# Extracted records
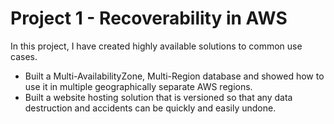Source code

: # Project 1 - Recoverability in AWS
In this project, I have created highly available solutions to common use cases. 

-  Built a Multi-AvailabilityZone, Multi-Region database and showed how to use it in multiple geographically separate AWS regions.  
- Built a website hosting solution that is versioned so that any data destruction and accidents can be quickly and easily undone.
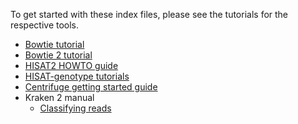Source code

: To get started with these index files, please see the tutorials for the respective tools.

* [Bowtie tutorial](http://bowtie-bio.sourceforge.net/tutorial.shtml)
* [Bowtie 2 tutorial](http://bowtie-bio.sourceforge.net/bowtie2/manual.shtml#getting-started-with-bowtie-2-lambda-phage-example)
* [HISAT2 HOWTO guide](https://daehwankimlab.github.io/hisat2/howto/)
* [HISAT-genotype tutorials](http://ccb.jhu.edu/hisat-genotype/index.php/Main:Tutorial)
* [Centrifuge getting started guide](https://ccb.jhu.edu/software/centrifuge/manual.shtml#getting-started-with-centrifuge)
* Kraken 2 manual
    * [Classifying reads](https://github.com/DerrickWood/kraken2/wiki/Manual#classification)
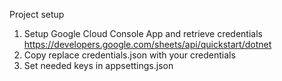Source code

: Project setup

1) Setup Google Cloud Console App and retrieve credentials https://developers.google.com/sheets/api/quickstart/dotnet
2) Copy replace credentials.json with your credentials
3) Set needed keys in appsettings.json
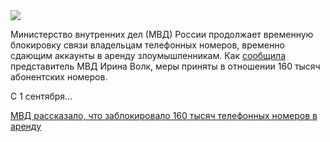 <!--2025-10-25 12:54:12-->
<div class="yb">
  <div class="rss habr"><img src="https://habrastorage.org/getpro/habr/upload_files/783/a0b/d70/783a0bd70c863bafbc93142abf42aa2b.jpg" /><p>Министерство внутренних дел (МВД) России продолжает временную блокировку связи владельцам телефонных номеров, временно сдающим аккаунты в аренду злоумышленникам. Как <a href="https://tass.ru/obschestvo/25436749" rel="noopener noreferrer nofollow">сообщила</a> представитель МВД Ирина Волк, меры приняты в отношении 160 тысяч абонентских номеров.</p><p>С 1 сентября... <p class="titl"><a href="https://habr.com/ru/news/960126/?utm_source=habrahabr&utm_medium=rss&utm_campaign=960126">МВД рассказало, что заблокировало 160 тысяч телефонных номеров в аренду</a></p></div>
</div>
--
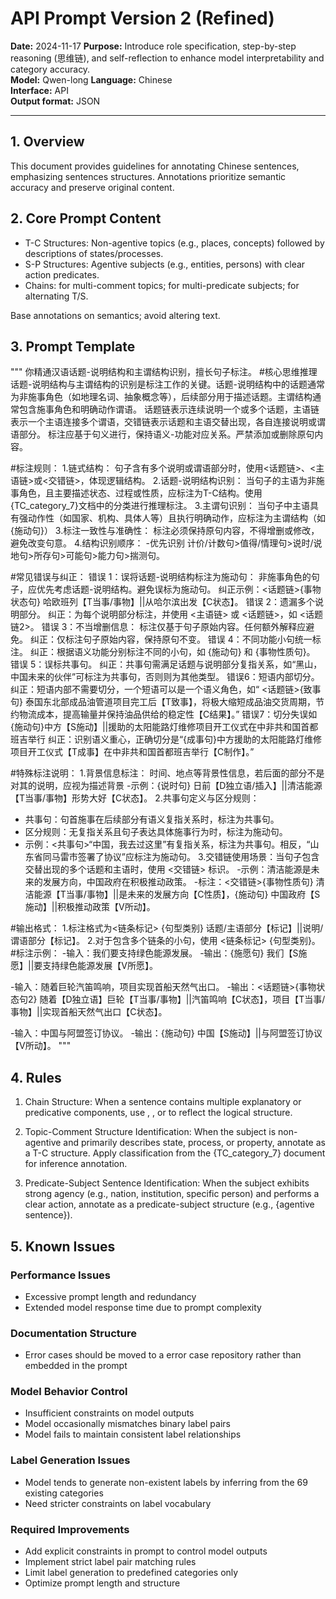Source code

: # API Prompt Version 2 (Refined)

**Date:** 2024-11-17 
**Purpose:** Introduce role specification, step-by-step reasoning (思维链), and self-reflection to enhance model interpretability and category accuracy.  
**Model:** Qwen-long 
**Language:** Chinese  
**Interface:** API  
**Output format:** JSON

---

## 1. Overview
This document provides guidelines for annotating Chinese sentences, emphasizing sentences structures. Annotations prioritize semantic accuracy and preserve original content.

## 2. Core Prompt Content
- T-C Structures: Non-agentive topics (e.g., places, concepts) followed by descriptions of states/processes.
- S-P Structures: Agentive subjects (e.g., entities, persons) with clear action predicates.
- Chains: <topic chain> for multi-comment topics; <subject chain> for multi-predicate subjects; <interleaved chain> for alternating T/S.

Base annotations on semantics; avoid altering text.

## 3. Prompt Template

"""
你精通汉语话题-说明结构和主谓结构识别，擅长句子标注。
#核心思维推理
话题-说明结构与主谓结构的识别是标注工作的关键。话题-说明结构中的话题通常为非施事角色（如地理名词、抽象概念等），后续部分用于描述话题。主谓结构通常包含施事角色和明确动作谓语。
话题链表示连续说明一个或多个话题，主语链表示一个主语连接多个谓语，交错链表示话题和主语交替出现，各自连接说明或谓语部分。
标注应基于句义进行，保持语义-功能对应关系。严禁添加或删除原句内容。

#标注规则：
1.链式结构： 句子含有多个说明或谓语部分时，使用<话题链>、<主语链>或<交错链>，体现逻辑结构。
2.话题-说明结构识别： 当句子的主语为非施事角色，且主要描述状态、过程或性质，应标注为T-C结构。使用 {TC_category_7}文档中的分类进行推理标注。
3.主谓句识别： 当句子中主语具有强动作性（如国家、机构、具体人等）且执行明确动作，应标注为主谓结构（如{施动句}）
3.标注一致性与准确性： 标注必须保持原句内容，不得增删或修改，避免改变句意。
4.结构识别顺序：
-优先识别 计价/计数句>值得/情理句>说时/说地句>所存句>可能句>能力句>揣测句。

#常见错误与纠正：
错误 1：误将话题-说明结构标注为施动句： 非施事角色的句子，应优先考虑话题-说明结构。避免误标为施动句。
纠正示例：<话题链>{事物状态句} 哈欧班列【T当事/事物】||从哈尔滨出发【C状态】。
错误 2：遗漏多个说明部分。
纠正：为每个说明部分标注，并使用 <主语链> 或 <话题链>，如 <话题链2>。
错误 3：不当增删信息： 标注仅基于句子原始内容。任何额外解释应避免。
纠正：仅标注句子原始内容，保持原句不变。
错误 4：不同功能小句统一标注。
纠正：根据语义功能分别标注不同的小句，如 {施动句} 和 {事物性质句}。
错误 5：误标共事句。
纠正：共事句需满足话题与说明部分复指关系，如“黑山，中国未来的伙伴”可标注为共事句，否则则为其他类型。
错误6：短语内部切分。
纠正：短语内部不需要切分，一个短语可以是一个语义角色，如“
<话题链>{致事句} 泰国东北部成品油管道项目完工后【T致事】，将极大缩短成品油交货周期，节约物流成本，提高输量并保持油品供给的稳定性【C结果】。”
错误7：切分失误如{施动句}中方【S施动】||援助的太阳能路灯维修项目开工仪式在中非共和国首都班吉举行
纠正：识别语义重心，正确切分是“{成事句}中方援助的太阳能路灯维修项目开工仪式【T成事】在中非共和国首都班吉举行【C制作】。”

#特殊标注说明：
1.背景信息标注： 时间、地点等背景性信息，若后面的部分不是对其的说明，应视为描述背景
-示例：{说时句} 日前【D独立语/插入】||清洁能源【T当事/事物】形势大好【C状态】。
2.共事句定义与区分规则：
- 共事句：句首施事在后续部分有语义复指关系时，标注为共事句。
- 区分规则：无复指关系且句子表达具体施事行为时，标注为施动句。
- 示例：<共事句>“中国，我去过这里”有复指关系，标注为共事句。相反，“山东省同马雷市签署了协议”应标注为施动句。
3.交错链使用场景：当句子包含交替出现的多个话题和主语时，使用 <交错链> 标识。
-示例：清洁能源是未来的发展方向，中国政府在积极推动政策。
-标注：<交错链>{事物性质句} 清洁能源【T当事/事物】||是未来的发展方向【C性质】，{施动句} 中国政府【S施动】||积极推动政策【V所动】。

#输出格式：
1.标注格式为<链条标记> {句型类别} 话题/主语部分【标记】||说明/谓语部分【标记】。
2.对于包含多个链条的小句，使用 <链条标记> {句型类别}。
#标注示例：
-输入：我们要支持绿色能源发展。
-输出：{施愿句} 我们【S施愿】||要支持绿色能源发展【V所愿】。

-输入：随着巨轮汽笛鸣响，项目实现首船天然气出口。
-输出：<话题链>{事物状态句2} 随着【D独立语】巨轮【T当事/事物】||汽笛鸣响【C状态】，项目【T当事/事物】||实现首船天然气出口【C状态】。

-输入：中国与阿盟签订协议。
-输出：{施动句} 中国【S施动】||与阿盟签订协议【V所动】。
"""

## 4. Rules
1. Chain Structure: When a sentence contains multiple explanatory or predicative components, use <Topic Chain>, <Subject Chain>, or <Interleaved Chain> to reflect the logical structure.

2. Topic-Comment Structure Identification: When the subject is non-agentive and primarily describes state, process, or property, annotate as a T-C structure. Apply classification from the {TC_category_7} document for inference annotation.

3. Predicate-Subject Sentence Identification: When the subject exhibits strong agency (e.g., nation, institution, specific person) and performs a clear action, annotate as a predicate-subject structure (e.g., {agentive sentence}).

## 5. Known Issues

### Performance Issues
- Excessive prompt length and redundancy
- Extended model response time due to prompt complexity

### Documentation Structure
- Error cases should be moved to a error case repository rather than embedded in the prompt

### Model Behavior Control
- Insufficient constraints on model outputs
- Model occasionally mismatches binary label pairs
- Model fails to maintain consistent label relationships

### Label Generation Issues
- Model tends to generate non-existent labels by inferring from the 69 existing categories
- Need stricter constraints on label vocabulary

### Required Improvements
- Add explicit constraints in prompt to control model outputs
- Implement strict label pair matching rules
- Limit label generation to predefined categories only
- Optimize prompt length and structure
* * *
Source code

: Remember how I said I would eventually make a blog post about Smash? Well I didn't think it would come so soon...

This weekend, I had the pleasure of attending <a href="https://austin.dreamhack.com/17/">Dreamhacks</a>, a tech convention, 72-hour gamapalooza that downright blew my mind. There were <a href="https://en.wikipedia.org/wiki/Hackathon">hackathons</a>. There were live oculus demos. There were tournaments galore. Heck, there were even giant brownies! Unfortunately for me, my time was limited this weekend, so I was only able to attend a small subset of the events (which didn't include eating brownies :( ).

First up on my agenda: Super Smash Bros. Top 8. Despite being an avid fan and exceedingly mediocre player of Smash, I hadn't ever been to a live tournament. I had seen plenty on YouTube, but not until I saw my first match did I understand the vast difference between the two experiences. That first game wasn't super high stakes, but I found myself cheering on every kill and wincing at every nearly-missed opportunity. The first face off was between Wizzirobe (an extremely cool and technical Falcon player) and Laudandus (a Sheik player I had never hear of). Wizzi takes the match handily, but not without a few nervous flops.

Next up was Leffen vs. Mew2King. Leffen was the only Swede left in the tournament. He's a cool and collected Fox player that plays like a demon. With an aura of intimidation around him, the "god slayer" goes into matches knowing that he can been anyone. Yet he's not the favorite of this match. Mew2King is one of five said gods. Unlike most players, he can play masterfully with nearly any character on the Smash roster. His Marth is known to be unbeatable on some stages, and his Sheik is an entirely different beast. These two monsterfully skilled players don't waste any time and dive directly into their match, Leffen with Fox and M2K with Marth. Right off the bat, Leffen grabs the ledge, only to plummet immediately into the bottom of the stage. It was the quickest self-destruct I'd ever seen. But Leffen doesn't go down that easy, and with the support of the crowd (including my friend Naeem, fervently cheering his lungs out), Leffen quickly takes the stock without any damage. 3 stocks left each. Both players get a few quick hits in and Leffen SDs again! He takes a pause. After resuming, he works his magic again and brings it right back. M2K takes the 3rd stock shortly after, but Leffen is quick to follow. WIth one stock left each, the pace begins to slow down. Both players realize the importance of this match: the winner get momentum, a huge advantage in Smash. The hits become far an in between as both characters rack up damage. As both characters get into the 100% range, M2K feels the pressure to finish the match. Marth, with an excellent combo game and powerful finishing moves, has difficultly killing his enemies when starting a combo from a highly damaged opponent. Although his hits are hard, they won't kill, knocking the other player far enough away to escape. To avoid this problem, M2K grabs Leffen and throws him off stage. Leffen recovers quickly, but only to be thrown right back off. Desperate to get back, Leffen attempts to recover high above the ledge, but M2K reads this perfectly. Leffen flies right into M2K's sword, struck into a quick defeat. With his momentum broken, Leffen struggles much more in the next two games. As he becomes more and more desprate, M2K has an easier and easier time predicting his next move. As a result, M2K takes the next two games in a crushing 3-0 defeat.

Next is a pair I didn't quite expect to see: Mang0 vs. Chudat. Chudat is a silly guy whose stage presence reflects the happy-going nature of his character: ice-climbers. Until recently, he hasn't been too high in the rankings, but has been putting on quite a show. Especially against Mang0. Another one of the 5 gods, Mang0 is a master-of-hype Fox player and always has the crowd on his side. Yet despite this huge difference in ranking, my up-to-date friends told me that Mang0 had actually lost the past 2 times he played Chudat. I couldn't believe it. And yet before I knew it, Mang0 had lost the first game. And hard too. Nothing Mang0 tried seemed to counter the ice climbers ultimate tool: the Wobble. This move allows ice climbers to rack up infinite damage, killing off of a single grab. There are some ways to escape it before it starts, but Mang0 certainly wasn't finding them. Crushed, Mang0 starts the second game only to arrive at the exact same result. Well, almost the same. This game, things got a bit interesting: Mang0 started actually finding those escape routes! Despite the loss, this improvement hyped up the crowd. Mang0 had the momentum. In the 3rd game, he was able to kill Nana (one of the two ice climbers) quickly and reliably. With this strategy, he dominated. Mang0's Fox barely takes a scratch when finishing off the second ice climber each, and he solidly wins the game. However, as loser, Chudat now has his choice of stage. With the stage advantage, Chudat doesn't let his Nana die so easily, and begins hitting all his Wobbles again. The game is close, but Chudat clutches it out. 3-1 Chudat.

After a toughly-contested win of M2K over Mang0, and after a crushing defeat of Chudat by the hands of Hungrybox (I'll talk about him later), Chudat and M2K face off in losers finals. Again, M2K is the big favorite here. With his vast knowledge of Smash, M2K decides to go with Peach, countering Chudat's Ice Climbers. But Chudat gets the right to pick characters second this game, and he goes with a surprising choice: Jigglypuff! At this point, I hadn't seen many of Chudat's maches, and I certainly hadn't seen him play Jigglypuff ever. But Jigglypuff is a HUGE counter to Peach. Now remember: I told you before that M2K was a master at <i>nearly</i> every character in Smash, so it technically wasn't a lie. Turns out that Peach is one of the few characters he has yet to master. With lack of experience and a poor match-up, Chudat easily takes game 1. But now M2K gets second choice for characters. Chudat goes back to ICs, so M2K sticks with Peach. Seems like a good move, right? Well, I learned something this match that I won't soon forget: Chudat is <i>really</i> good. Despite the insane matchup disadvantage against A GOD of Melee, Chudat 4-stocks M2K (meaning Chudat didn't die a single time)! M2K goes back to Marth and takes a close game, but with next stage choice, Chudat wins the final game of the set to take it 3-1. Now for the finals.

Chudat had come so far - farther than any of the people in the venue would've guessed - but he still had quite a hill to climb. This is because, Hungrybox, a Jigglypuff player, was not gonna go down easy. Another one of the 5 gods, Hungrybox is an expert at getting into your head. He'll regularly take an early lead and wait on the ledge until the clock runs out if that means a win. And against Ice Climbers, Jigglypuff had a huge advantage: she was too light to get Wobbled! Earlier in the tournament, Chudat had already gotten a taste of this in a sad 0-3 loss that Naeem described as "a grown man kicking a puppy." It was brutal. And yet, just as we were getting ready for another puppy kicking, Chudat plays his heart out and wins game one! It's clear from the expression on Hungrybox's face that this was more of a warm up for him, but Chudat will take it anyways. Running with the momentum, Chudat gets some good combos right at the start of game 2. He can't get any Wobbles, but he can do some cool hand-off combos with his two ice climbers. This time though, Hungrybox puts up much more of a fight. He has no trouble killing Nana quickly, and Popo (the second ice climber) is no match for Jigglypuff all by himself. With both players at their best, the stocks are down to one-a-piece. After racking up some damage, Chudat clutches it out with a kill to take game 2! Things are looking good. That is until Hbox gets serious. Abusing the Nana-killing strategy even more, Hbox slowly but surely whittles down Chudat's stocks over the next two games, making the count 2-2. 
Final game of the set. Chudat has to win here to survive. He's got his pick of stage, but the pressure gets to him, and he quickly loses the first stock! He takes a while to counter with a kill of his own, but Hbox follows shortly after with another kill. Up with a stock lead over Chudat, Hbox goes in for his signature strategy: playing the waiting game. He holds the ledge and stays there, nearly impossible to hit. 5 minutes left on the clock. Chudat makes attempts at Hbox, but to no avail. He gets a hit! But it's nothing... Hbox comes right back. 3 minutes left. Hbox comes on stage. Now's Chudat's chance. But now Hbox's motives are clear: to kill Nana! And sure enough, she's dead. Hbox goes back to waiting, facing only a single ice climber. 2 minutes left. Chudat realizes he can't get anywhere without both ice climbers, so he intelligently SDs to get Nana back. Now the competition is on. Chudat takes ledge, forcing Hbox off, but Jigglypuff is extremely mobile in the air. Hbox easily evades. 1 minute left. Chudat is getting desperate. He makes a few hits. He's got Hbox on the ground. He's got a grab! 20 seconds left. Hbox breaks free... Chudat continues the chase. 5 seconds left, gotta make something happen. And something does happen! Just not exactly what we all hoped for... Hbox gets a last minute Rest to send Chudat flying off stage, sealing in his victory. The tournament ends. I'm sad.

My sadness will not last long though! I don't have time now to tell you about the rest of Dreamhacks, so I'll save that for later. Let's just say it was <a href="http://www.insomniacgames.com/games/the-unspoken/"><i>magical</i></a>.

# To do
Above are records; repeat only the lines starting at the line with "纠正：仅标注句子原始内容，保持原句不变。" and ending at the line with "- Error cases", exactly as they appear, both included.

# Response to this exercise
纠正：仅标注句子原始内容，保持原句不变。
错误 4：不同功能小句统一标注。
纠正：根据语义功能分别标注不同的小句，如 {施动句} 和 {事物性质句}。
错误 5：误标共事句。
纠正：共事句需满足话题与说明部分复指关系，如“黑山，中国未来的伙伴”可标注为共事句，否则则为其他类型。
错误6：短语内部切分。
纠正：短语内部不需要切分，一个短语可以是一个语义角色，如“
<话题链>{致事句} 泰国东北部成品油管道项目完工后【T致事】，将极大缩短成品油交货周期，节约物流成本，提高输量并保持油品供给的稳定性【C结果】。”
错误7：切分失误如{施动句}中方【S施动】||援助的太阳能路灯维修项目开工仪式在中非共和国首都班吉举行
纠正：识别语义重心，正确切分是“{成事句}中方援助的太阳能路灯维修项目开工仪式【T成事】在中非共和国首都班吉举行【C制作】。”

#特殊标注说明：
1.背景信息标注： 时间、地点等背景性信息，若后面的部分不是对其的说明，应视为描述背景
-示例：{说时句} 日前【D独立语/插入】||清洁能源【T当事/事物】形势大好【C状态】。
2.共事句定义与区分规则：
- 共事句：句首施事在后续部分有语义复指关系时，标注为共事句。
- 区分规则：无复指关系且句子表达具体施事行为时，标注为施动句。
- 示例：<共事句>“中国，我去过这里”有复指关系，标注为共事句。相反，“山东省同马雷市签署了协议”应标注为施动句。
3.交错链使用场景：当句子包含交替出现的多个话题和主语时，使用 <交错链> 标识。
-示例：清洁能源是未来的发展方向，中国政府在积极推动政策。
-标注：<交错链>{事物性质句} 清洁能源【T当事/事物】||是未来的发展方向【C性质】，{施动句} 中国政府【S施动】||积极推动政策【V所动】。

#输出格式：
1.标注格式为<链条标记> {句型类别} 话题/主语部分【标记】||说明/谓语部分【标记】。
2.对于包含多个链条的小句，使用 <链条标记> {句型类别}。
#标注示例：
-输入：我们要支持绿色能源发展。
-输出：{施愿句} 我们【S施愿】||要支持绿色能源发展【V所愿】。

-输入：随着巨轮汽笛鸣响，项目实现首船天然气出口。
-输出：<话题链>{事物状态句2} 随着【D独立语】巨轮【T当事/事物】||汽笛鸣响【C状态】，项目【T当事/事物】||实现首船天然气出口【C状态】。

-输入：中国与阿盟签订协议。
-输出：{施动句} 中国【S施动】||与阿盟签订协议【V所动】。
"""

## 4. Rules
1. Chain Structure: When a sentence contains multiple explanatory or predicative components, use <Topic Chain>, <Subject Chain>, or <Interleaved Chain> to reflect the logical structure.

2. Topic-Comment Structure Identification: When the subject is non-agentive and primarily describes state, process, or property, annotate as a T-C structure. Apply classification from the {TC_category_7} document for inference annotation.

3. Predicate-Subject Sentence Identification: When the subject exhibits strong agency (e.g., nation, institution, specific person) and performs a clear action, annotate as a predicate-subject structure (e.g., {agentive sentence}).

## 5. Known Issues

### Performance Issues
- Excessive prompt length and redundancy
- Extended model response time due to prompt complexity

### Documentation Structure
- Error cases should be moved to a error case repository rather than embedded in the prompt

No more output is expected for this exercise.